→ EXERCISE GOAL
Check every line of the entries for "terminal", and copy the lines that hold it.

Data items:
----------

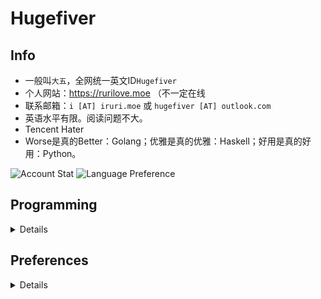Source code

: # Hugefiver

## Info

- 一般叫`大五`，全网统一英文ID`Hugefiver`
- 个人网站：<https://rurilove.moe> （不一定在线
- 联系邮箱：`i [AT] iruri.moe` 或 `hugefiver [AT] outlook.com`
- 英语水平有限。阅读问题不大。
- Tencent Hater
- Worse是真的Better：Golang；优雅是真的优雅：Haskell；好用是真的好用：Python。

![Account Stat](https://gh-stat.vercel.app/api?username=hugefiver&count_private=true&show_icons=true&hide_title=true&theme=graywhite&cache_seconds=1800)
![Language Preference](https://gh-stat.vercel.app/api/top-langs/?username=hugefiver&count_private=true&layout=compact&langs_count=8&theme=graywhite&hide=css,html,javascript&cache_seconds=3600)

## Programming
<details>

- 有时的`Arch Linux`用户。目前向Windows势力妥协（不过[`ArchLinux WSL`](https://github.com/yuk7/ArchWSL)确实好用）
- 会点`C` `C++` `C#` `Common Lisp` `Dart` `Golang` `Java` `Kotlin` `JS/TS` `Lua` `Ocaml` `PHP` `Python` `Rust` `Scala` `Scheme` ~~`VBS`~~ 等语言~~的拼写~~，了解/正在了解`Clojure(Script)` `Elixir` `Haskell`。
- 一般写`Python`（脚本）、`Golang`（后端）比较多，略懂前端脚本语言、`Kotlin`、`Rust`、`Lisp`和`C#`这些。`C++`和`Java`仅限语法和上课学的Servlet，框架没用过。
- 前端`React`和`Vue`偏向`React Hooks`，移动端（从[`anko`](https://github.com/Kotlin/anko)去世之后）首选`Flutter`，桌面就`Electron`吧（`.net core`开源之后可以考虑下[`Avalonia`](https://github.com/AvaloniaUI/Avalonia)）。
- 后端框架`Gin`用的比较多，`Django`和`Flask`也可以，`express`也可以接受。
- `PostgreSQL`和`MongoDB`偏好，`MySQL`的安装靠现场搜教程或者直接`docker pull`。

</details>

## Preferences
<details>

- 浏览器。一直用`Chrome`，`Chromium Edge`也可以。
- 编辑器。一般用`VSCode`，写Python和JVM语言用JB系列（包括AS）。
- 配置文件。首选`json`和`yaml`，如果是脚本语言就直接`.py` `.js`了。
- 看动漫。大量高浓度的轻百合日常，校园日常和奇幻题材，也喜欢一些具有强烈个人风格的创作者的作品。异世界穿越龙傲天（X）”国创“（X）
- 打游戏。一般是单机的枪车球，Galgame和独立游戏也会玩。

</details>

----------

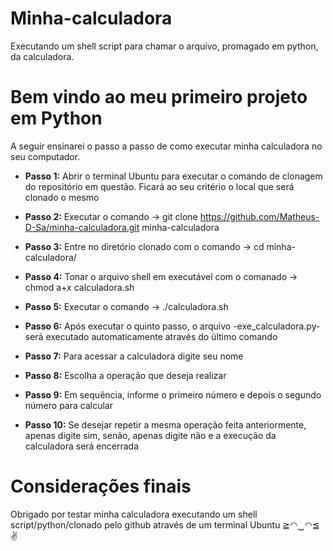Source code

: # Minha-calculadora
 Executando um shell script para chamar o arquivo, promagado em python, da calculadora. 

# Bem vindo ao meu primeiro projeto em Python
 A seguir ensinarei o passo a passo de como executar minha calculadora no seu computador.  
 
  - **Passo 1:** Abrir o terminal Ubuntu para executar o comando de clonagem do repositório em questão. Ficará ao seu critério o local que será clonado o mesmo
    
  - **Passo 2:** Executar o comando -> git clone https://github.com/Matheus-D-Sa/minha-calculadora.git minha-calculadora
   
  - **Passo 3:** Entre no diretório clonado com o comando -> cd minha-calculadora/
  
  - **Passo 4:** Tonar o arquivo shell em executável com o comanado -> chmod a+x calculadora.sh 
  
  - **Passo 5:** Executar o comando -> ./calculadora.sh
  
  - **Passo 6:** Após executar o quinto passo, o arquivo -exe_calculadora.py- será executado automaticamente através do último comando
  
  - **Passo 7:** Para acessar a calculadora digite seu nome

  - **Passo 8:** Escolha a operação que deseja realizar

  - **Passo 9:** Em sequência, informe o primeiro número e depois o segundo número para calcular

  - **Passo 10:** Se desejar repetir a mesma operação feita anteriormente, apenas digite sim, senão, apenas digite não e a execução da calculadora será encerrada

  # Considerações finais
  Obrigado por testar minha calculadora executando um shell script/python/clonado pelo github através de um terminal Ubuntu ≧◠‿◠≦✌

----------

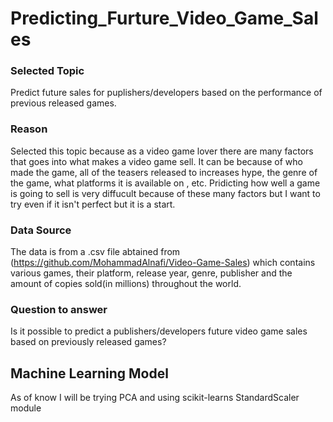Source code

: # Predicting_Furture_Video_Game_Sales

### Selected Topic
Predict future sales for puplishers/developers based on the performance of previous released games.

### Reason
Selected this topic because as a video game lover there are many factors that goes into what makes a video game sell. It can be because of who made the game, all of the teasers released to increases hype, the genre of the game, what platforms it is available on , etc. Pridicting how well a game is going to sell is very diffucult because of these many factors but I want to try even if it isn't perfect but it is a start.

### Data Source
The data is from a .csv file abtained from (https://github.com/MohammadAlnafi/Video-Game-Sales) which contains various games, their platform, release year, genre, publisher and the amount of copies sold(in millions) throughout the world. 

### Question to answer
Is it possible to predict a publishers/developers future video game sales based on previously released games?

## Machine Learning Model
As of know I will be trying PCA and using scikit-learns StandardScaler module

----------

→ PROBLEM SOLUTION
  - **Passo 1:** Abrir o terminal Ubuntu para executar o comando de clonagem do repositório em questão. Ficará ao seu critério o local que será clonado o mesmo
  Obrigado por testar minha calculadora executando um shell script/python/clonado pelo github através de um terminal Ubuntu ≧◠‿◠≦✌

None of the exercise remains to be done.